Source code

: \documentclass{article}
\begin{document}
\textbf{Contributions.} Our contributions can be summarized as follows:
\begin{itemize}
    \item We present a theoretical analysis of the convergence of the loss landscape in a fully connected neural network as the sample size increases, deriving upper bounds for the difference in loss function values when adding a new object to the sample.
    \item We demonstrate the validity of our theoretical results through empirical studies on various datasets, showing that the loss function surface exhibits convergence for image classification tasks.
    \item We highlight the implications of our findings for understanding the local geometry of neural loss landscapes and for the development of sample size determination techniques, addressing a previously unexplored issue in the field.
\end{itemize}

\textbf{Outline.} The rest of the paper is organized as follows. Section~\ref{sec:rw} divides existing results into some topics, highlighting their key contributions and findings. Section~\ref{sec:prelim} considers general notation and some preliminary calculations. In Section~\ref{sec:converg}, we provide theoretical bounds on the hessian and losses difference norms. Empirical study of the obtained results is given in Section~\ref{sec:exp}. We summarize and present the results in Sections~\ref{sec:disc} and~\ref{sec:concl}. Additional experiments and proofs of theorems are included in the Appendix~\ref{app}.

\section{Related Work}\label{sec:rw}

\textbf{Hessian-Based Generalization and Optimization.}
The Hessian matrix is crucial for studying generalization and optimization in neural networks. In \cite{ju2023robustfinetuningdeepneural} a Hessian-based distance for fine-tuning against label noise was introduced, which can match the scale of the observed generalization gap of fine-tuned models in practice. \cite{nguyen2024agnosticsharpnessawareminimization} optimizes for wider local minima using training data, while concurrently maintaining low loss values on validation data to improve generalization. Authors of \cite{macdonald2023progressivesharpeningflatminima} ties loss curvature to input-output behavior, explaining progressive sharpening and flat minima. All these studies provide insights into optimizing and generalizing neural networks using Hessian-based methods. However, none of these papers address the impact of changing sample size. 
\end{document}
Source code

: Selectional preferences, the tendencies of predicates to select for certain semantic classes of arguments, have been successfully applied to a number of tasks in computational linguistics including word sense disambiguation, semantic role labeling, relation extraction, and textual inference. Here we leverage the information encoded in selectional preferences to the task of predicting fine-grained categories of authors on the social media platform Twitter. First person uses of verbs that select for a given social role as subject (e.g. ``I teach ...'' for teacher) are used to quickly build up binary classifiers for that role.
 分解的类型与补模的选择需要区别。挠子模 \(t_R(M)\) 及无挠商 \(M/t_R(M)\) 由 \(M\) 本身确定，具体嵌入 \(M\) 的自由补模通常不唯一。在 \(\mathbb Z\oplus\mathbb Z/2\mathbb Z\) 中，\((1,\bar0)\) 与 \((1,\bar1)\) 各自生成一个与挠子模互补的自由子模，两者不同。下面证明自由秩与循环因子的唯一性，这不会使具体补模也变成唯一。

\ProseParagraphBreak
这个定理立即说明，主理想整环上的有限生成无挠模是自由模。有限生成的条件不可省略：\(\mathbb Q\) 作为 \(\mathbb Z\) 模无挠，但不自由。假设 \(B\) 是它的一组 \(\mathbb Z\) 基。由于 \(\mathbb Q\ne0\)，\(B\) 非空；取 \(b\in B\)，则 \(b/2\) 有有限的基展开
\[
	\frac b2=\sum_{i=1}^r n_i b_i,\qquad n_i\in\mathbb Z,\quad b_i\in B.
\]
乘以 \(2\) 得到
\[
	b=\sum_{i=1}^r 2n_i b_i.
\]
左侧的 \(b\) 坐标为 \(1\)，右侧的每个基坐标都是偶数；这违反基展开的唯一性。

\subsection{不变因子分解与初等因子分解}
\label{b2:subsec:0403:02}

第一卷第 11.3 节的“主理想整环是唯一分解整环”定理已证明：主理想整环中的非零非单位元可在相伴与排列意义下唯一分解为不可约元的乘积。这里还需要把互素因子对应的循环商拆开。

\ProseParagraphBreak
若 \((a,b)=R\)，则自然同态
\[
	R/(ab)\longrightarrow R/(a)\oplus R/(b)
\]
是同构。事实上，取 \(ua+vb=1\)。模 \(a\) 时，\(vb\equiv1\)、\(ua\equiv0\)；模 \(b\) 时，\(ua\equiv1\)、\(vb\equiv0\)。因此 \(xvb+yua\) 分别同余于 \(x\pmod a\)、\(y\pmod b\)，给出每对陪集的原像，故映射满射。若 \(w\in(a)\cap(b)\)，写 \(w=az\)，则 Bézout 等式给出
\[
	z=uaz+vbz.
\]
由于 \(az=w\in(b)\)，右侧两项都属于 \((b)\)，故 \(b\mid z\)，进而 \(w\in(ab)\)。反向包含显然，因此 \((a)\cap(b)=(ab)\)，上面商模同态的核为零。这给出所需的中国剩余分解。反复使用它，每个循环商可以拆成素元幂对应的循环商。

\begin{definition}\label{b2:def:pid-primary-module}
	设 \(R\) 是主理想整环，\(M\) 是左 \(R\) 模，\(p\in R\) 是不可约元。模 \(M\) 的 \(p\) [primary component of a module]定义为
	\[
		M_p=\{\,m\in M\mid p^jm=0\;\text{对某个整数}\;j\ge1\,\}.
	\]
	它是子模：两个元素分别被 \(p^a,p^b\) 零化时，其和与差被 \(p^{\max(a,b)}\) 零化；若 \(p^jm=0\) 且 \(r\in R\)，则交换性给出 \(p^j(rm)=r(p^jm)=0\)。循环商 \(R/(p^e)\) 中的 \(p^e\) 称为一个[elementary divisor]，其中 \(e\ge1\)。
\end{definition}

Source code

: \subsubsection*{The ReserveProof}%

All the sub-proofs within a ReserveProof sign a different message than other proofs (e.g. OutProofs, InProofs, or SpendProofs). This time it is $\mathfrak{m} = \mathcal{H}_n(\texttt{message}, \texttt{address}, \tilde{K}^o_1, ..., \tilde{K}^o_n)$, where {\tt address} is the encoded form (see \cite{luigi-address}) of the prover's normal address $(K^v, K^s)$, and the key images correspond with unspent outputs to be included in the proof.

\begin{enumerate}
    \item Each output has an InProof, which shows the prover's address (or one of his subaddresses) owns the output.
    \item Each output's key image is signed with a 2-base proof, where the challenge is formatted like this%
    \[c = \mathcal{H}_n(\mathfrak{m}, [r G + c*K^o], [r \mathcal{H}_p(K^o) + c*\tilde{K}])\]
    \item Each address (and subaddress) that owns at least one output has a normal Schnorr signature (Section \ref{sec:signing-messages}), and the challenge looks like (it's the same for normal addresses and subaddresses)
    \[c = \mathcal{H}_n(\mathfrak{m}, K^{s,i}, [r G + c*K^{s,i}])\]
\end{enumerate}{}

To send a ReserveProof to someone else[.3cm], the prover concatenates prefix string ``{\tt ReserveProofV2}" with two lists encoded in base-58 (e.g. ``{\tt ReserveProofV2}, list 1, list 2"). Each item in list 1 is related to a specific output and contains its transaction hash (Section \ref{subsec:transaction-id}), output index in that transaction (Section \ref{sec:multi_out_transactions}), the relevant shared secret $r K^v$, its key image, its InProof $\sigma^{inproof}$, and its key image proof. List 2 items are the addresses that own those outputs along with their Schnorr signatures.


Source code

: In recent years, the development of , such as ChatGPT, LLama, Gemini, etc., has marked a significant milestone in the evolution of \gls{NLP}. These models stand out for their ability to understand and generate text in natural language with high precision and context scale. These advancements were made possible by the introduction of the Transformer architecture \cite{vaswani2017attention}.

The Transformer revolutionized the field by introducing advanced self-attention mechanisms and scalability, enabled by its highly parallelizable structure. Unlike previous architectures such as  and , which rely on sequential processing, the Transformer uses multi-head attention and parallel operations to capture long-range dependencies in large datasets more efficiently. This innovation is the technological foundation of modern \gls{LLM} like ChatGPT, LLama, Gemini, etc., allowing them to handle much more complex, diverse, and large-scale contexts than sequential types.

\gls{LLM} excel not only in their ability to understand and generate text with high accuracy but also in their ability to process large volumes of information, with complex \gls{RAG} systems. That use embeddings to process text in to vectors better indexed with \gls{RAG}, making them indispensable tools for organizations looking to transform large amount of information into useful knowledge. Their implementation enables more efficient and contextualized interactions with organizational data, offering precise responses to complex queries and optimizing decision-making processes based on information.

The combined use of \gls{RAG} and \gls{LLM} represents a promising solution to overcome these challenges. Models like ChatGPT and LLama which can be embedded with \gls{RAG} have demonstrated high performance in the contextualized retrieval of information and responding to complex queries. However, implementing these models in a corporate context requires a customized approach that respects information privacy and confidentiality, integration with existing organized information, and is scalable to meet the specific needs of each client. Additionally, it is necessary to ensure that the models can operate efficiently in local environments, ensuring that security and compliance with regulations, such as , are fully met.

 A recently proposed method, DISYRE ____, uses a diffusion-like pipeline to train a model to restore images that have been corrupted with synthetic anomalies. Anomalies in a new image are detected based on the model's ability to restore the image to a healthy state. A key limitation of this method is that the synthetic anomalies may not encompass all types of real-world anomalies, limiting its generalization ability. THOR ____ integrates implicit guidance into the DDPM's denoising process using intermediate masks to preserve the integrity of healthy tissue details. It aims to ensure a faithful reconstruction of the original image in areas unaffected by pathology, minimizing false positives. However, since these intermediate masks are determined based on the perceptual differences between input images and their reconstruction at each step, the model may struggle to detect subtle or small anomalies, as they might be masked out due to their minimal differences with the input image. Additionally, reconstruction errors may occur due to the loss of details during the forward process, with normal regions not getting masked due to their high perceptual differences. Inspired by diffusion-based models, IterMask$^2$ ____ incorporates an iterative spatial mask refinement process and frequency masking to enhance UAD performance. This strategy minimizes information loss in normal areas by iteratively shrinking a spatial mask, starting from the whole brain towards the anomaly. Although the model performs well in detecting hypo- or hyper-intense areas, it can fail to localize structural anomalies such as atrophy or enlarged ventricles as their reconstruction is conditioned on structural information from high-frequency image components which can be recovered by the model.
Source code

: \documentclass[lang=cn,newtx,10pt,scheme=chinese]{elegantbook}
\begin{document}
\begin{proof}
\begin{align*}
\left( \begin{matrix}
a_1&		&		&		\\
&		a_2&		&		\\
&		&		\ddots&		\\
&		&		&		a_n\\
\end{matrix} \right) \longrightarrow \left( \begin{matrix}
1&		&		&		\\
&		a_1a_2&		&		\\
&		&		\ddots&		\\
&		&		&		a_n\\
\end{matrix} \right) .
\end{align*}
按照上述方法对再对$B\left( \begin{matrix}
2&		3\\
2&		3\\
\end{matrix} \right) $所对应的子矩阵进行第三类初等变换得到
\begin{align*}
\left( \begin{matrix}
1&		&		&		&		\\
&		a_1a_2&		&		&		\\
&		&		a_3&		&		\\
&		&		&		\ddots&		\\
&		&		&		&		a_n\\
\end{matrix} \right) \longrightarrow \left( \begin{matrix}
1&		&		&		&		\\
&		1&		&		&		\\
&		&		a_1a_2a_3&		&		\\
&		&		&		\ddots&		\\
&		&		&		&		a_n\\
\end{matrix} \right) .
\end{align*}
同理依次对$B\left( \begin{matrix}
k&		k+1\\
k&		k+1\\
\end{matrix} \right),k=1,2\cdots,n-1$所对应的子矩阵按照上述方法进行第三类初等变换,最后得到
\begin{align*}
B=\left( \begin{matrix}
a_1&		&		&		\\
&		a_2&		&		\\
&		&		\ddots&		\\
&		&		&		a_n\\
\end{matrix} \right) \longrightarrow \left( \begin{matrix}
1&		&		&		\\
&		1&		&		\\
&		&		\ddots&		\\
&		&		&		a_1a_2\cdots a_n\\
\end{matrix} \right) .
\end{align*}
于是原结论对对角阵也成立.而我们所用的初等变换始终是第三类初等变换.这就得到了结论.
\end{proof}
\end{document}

▶ [WHAT IS BEING ASKED]: Wherever the string "theoretical" appears in the entries above, return the line it appears on.

▶ [RESULT OF THE EXERCISE]:
    \item We present a theoretical analysis of the convergence of the loss landscape in a fully connected neural network as the sample size increases, deriving upper bounds for the difference in loss function values when adding a new object to the sample.
    \item We demonstrate the validity of our theoretical results through empirical studies on various datasets, showing that the loss function surface exhibits convergence for image classification tasks.
\textbf{Outline.} The rest of the paper is organized as follows. Section~\ref{sec:rw} divides existing results into some topics, highlighting their key contributions and findings. Section~\ref{sec:prelim} considers general notation and some preliminary calculations. In Section~\ref{sec:converg}, we provide theoretical bounds on the hessian and losses difference norms. Empirical study of the obtained results is given in Section~\ref{sec:exp}. We summarize and present the results in Sections~\ref{sec:disc} and~\ref{sec:concl}. Additional experiments and proofs of theorems are included in the Appendix~\ref{app}.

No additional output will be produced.